Extracted records:

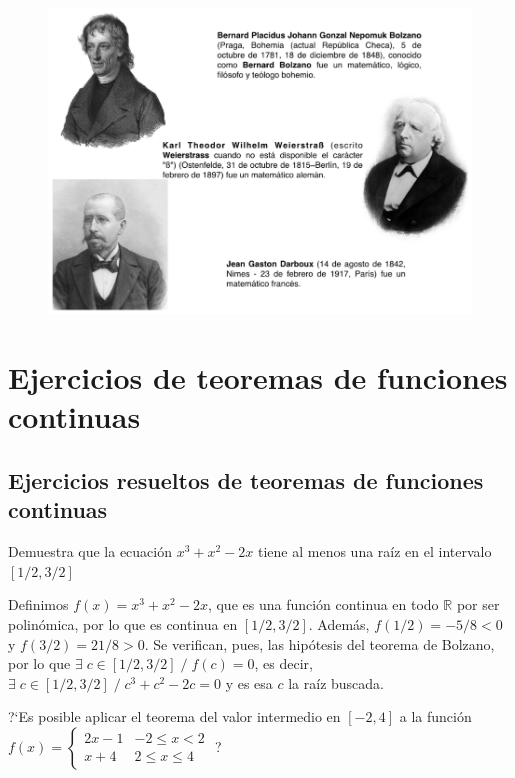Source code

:  		\begin{figure}[H]
 		\centering
			\includegraphics[width=1\textwidth]{imagenes/imagenes03/T03IM13.png}
		\end{figure}
 	
	\section{Ejercicios de teoremas de funciones continuas}
	
	\subsection{Ejercicios resueltos de teoremas de funciones continuas}
	
	
	\begin{ejre} Demuestra que la ecuación $x^3+x^2-2x$ tiene al menos una raíz en el intervalo $[1/2,3/2]$		
	\end{ejre}
	
	\begin{proofw}\renewcommand{\qedsymbol}{$\diamond$}
	
	Definimos $f(x)=x^3+x^2-2x$, que es una función continua en todo $\mathbb R$ por ser polinómica, por lo que es continua en $[1/2,3/2]$. Además, $f(1/2)=-5/8<0$ y $f(3/2)=21/8>0$. Se verifican, pues, las hipótesis del teorema de Bolzano, por lo que $\exists \; c \in [1/2,3/2] \; / \; f(c)=0$, es decir, $\exists \; c \in [1/2,3/2] \; / \; c^3+c^2-2c=0$ y es esa $c$ la raíz buscada.
	\end{proofw}
	
	
	\begin{ejre} ?`Es posible aplicar el teorema del valor intermedio en $[-2,4]$ a la función 		$f(x)=\left\{ \begin{matrix} 
		2x-1 & -2\le x <2 \\ 
		x+4 & 2 \le x \le 4  
		\end{matrix} \right.$ ?
	\end{ejre}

Exercise:
Your answer should consist of the lines above that hold the word "proofw", copied exactly.

Reply to the task:
	\begin{proofw}\renewcommand{\qedsymbol}{$\diamond$}
	\end{proofw}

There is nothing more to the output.